Ingrid followed as Rosalind leaped down onto the train tracks. A rat chattered in the dark and Rosalind smiled as her friend cursed.

“Bloody rats,” Ingrid said in disgust. But she kept close to Rosalind’s side, just in case.

“They won’t bother you,” Rosalind replied, disappearing into the dark silence of the tunnel.

They walked for several hundred feet, unerringly following the abandoned steel tracks. Ingrid could see in the dark, but Rosalind was forced to rely on memory, silently counting the steps. Her groping fingers found an ironbound door in the side of the tunnel just as a gust of wind blew through the emptiness, stirring her hair. It sounded like a faraway scream, no doubt one of the trains that ran in nearby underground systems.

Some of the locals who ventured down here thought the sounds were the cries of ghosts; those long-dead miners and engineers trapped down here when the Eastern line collapsed. Or those who had died three summers ago, slaughtered by the vampire that had haunted the depths until it was killed.

Rosalind was scared of neither. A vampire was just a blue blood gone wrong and she knew how to kill those. As for ghosts…well, she had plenty of her own.

Shimmying into the access tunnel, her hands and feet found the metal ladder and she scurried down it. Ingrid followed, shutting the iron door behind her with a clang.
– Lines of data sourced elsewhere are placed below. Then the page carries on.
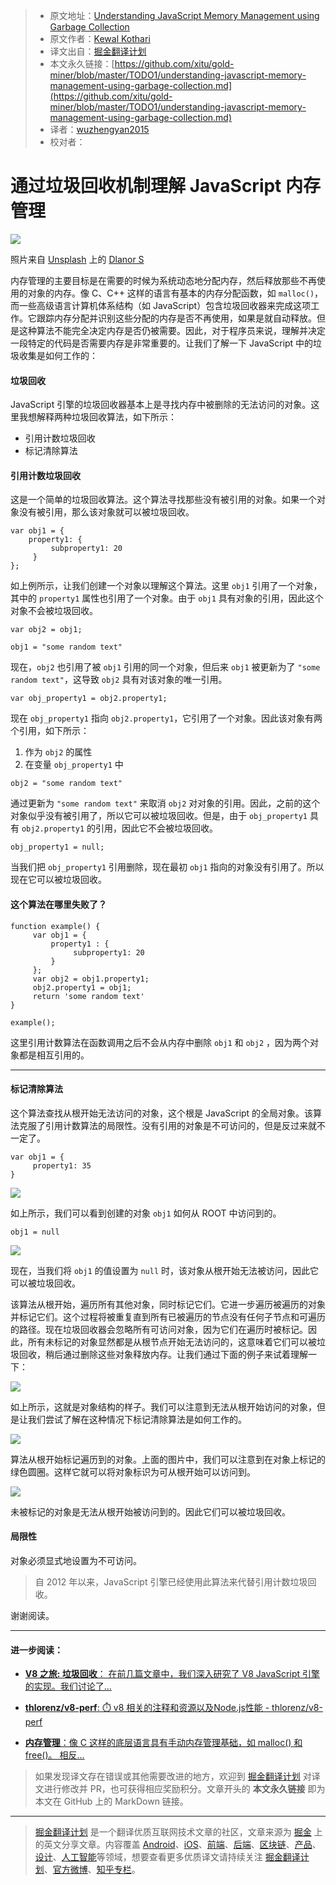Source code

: > * 原文地址：[Understanding JavaScript Memory Management using Garbage Collection](https://medium.com/front-end-weekly/understanding-javascript-memory-management-using-garbage-collection-35ed4954a67f)
> * 原文作者：[Kewal Kothari](https://medium.com/@kewal.kothari)
> * 译文出自：[掘金翻译计划](https://github.com/xitu/gold-miner)
> * 本文永久链接：[https://github.com/xitu/gold-miner/blob/master/TODO1/understanding-javascript-memory-management-using-garbage-collection.md](https://github.com/xitu/gold-miner/blob/master/TODO1/understanding-javascript-memory-management-using-garbage-collection.md)
> * 译者：[wuzhengyan2015](https://github.com/wuzhengyan2015)
> * 校对者：

# 通过垃圾回收机制理解 JavaScript 内存管理

![](https://cdn-images-1.medium.com/max/800/0*US4yPDoZAq8_44_H)

照片来自 [Unsplash](https://unsplash.com/?utm_source=medium&utm_medium=referral) 上的 [Dlanor S](https://unsplash.com/@dlanor_s?utm_source=medium&utm_medium=referral)

内存管理的主要目标是在需要的时候为系统动态地分配内存，然后释放那些不再使用的对象的内存。像 C、C++ 这样的语言有基本的内存分配函数，如 `malloc()`，而一些高级语言计算机体系结构（如 JavaScript）包含垃圾回收器来完成这项工作。它跟踪内存分配并识别这些分配的内存是否不再使用，如果是就自动释放。但是这种算法不能完全决定内存是否仍被需要。因此，对于程序员来说，理解并决定一段特定的代码是否需要内存是非常重要的。让我们了解一下 JavaScript 中的垃圾收集是如何工作的：

#### 垃圾回收

JavaScript 引擎的垃圾回收器基本上是寻找内存中被删除的无法访问的对象。这里我想解释两种垃圾回收算法，如下所示：

*   引用计数垃圾回收
*   标记清除算法

#### 引用计数垃圾回收

这是一个简单的垃圾回收算法。这个算法寻找那些没有被引用的对象。如果一个对象没有被引用，那么该对象就可以被垃圾回收。

```
var obj1 = {
    property1: {
         subproperty1: 20
     }
};
```

如上例所示，让我们创建一个对象以理解这个算法。这里 `obj1` 引用了一个对象，其中的 `property1` 属性也引用了一个对象。由于 `obj1` 具有对象的引用，因此这个对象不会被垃圾回收。

```
var obj2 = obj1;

obj1 = "some random text"
```

现在，`obj2` 也引用了被 `obj1` 引用的同一个对象，但后来 `obj1` 被更新为了 `"some random text"`，这导致 `obj2` 具有对该对象的唯一引用。

```
var obj_property1 = obj2.property1;
```

现在 `obj_property1` 指向 `obj2.property1`，它引用了一个对象。因此该对象有两个引用，如下所示：

1.  作为 `obj2` 的属性
2.  在变量 `obj_property1` 中

```
obj2 = "some random text"
```

通过更新为 `"some random text"` 来取消 `obj2` 对对象的引用。因此，之前的这个对象似乎没有被引用了，所以它可以被垃圾回收。但是，由于 `obj_property1` 具有 `obj2.property1` 的引用，因此它不会被垃圾回收。

```
obj_property1 = null;
```

当我们把 `obj_property1` 引用删除，现在最初 `obj1` 指向的对象没有引用了。所以现在它可以被垃圾回收。

#### 这个算法在哪里失败了？

```
function example() {
     var obj1 = {
         property1 : {
              subproperty1: 20
         }
     };
     var obj2 = obj1.property1;
     obj2.property1 = obj1;
     return 'some random text'
}

example();
```

这里引用计数算法在函数调用之后不会从内存中删除 `obj1` 和 `obj2` ，因为两个对象都是相互引用的。

* * *

#### 标记清除算法

这个算法查找从根开始无法访问的对象，这个根是 JavaScript 的全局对象。该算法克服了引用计数算法的局限性。没有引用的对象是不可访问的，但是反过来就不一定了。

```
var obj1 = {
     property1: 35
}
```

![](https://cdn-images-1.medium.com/max/800/1*d-1V74jWR6gqkBxHhlom4A.png)

如上所示，我们可以看到创建的对象 `obj1` 如何从 ROOT 中访问到的。

```
obj1 = null
```

![](https://cdn-images-1.medium.com/max/800/1*Qc2ts7uiKU69rxLF5mYWcw.png)

现在，当我们将 `obj1` 的值设置为 `null` 时，该对象从根开始无法被访问，因此它可以被垃圾回收。

该算法从根开始，遍历所有其他对象，同时标记它们。它进一步遍历被遍历的对象并标记它们。这个过程将被重复直到所有已被遍历的节点没有任何子节点和可遍历的路径。现在垃圾回收器会忽略所有可访问对象，因为它们在遍历时被标记。因此，所有未标记的对象显然都是从根节点开始无法访问的，这意味着它们可以被垃圾回收，稍后通过删除这些对象释放内存。让我们通过下面的例子来试着理解一下：

![](https://cdn-images-1.medium.com/max/800/1*xndeuwtgCays2lrx2OKoMQ.png)

如上所示，这就是对象结构的样子。我们可以注意到无法从根开始访问的对象，但是让我们尝试了解在这种情况下标记清除算法是如何工作的。

![](https://cdn-images-1.medium.com/max/800/1*TRr31SbiGWjPHnOwC1oB3w.png)

算法从根开始标记遍历到的对象。上面的图片中，我们可以注意到在对象上标记的绿色圆圈。这样它就可以将对象标识为可从根开始可以访问到。

![](https://cdn-images-1.medium.com/max/800/1*oRCgCwBeCTfS457p43_hPg.png)

未被标记的对象是无法从根开始被访问到的。因此它们可以被垃圾回收。

#### 局限性

对象必须显式地设置为不可访问。

> 自 2012 年以来，JavaScript 引擎已经使用此算法来代替引用计数垃圾回收。

谢谢阅读。

* * *

#### 进一步阅读：

- [**V8 之旅: 垃圾回收**： 在前几篇文章中，我们深入研究了 V8 JavaScript 引擎的实现。我们讨论了...](http://jayconrod.com/posts/55/a-tour-of-v8-garbage-collection "http://jayconrod.com/posts/55/a-tour-of-v8-garbage-collection")

- [**thlorenz/v8-perf**: ⏱️ v8 相关的注释和资源以及Node.js性能 - thlorenz/v8-perf](https://github.com/thlorenz/v8-perf/blob/master/gc.md "https://github.com/thlorenz/v8-perf/blob/master/gc.md")

- [**内存管理**：像 C 这样的底层语言具有手动内存管理基础，如 malloc() 和 free()。 相反...](https://developer.mozilla.org/en-US/docs/Web/JavaScript/Memory_Management "https://developer.mozilla.org/en-US/docs/Web/JavaScript/Memory_Management")

> 如果发现译文存在错误或其他需要改进的地方，欢迎到 [掘金翻译计划](https://github.com/xitu/gold-miner) 对译文进行修改并 PR，也可获得相应奖励积分。文章开头的 **本文永久链接** 即为本文在 GitHub 上的 MarkDown 链接。


---

> [掘金翻译计划](https://github.com/xitu/gold-miner) 是一个翻译优质互联网技术文章的社区，文章来源为 [掘金](https://juejin.im) 上的英文分享文章。内容覆盖 [Android](https://github.com/xitu/gold-miner#android)、[iOS](https://github.com/xitu/gold-miner#ios)、[前端](https://github.com/xitu/gold-miner#前端)、[后端](https://github.com/xitu/gold-miner#后端)、[区块链](https://github.com/xitu/gold-miner#区块链)、[产品](https://github.com/xitu/gold-miner#产品)、[设计](https://github.com/xitu/gold-miner#设计)、[人工智能](https://github.com/xitu/gold-miner#人工智能)等领域，想要查看更多优质译文请持续关注 [掘金翻译计划](https://github.com/xitu/gold-miner)、[官方微博](http://weibo.com/juejinfanyi)、[知乎专栏](https://zhuanlan.zhihu.com/juejinfanyi)。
A sickly green light burned below. Rosalind slid the last few feet to the bottom of an old ventilation shaft. An enormous fan stirred lazy circles in the wall, casting flickering shadows through the phosphorescent light. A man leaned against the pitted brickwork, his arms crossed over his chest and a scowl on his face. He saw her and relaxed, pushing off the wall toward her.

“Jack,” she said, letting out her own breath of relief. Her brother looked tired, what little she could see of his face. A heavy monocular eyepiece was strapped over one eye to help him see in the dark and a leather half mask obscured his lower face. The eerie green tint of the phosphor light-amplifying lens unnerved her. With it, he could see almost as well as Ingrid.

Rosalind lifted a hand to touch him, then paused when he flinched. Jack didn’t like to be touched anymore, even through the heavy layers of his coat and gloves. Rosalind’s fingers curled into a hard fist. That was one of the things she missed so much about Jeremy—the way he’d wrap an arm around her shoulders and drag her close, taunting her about the fact that he’d outgrown her. The way she’d kick his feet out from under him and take him to the ground with a laugh. “You might be taller,” she’d say, “but I’ll always be your older sister.”

Jack’s hard gray gaze ran over Ingrid. “No trouble?”

“Not for me,” Ingrid replied.

Rosalind found herself the recipient of that stare. She shot her friend a hard look. “Nothing I couldn’t handle.”

“Well, I’m curious,” Ingrid said, stalking past. “Just how did you get away from the Nighthawk?”

Gritting her teeth together, Rosalind ducked past her brother’s startled gaze and hurried after Ingrid. “I seduced him.”

“Rosalind!” Jack snapped, trailing in her wake. Three long strides and he was close enough to fall in beside her, the phosphorescent flare stick in his hand highlighting the harsh planes of his face. “Tell me you two are jesting.”